Repeat every line of the data exactly, but not the pictures.

★ ★ ★ ★ ★

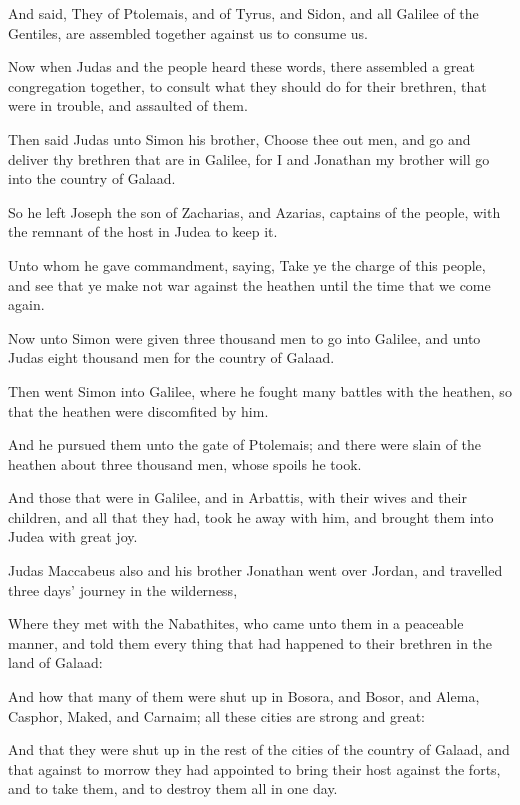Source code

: {\par }{\PP {}And said, They of Ptolemais, and of Tyrus, and Sidon, and all Galilee of the Gentiles, are assembled together against us to consume us.
\par }{\PP {}Now when Judas and the people heard these words, there assembled a great congregation together, to consult what they should do for their brethren, that were in trouble, and assaulted of them.
\par }{\PP {}Then said Judas unto Simon his brother, Choose thee out men, and go and deliver thy brethren that are in Galilee, for I and Jonathan my brother will go into the country of Galaad.
\par }{\PP {}So he left Joseph the son of Zacharias, and Azarias, captains of the people, with the remnant of the host in Judea to keep it.
\par }{\PP {}Unto whom he gave commandment, saying, Take ye the charge of this people, and see that ye make not war against the heathen until the time that we come again.
\par }{\PP {}Now unto Simon were given three thousand men to go into Galilee, and unto Judas eight thousand men for the country of Galaad.
\par }{\PP {}Then went Simon into Galilee, where he fought many battles with the heathen, so that the heathen were discomfited by him.
\par }{\PP {}And he pursued them unto the gate of Ptolemais; and there were slain of the heathen about three thousand men, whose spoils he took.
\par }{\PP {}And those that were in Galilee, and in Arbattis, with their wives and their children, and all that they had, took he away with him, and brought them into Judea with great joy.
\par }{\PP {}Judas Maccabeus also and his brother Jonathan went over Jordan, and travelled three days’ journey in the wilderness,
\par }{\PP {}Where they met with the Nabathites, who came unto them in a peaceable manner, and told them every thing that had happened to their brethren in the land of Galaad:
\par }{\PP {}And how that many of them were shut up in Bosora, and Bosor, and Alema, Casphor, Maked, and Carnaim; all these cities are strong and great:
\par }{\PP {}And that they were shut up in the rest of the cities of the country of Galaad, and that against to morrow they had appointed to bring their host against the forts, and to take them, and to destroy them all in one day.
}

★ ★ ★ ★ ★

Result of this task -
Source code

: {\par }{\PP {}And said, They of Ptolemais, and of Tyrus, and Sidon, and all Galilee of the Gentiles, are assembled together against us to consume us.
\par }{\PP {}Now when Judas and the people heard these words, there assembled a great congregation together, to consult what they should do for their brethren, that were in trouble, and assaulted of them.
\par }{\PP {}Then said Judas unto Simon his brother, Choose thee out men, and go and deliver thy brethren that are in Galilee, for I and Jonathan my brother will go into the country of Galaad.
\par }{\PP {}So he left Joseph the son of Zacharias, and Azarias, captains of the people, with the remnant of the host in Judea to keep it.
\par }{\PP {}Unto whom he gave commandment, saying, Take ye the charge of this people, and see that ye make not war against the heathen until the time that we come again.
\par }{\PP {}Now unto Simon were given three thousand men to go into Galilee, and unto Judas eight thousand men for the country of Galaad.
\par }{\PP {}Then went Simon into Galilee, where he fought many battles with the heathen, so that the heathen were discomfited by him.
\par }{\PP {}And he pursued them unto the gate of Ptolemais; and there were slain of the heathen about three thousand men, whose spoils he took.
\par }{\PP {}And those that were in Galilee, and in Arbattis, with their wives and their children, and all that they had, took he away with him, and brought them into Judea with great joy.
\par }{\PP {}Judas Maccabeus also and his brother Jonathan went over Jordan, and travelled three days’ journey in the wilderness,
\par }{\PP {}Where they met with the Nabathites, who came unto them in a peaceable manner, and told them every thing that had happened to their brethren in the land of Galaad:
\par }{\PP {}And how that many of them were shut up in Bosora, and Bosor, and Alema, Casphor, Maked, and Carnaim; all these cities are strong and great:
\par }{\PP {}And that they were shut up in the rest of the cities of the country of Galaad, and that against to morrow they had appointed to bring their host against the forts, and to take them, and to destroy them all in one day.
}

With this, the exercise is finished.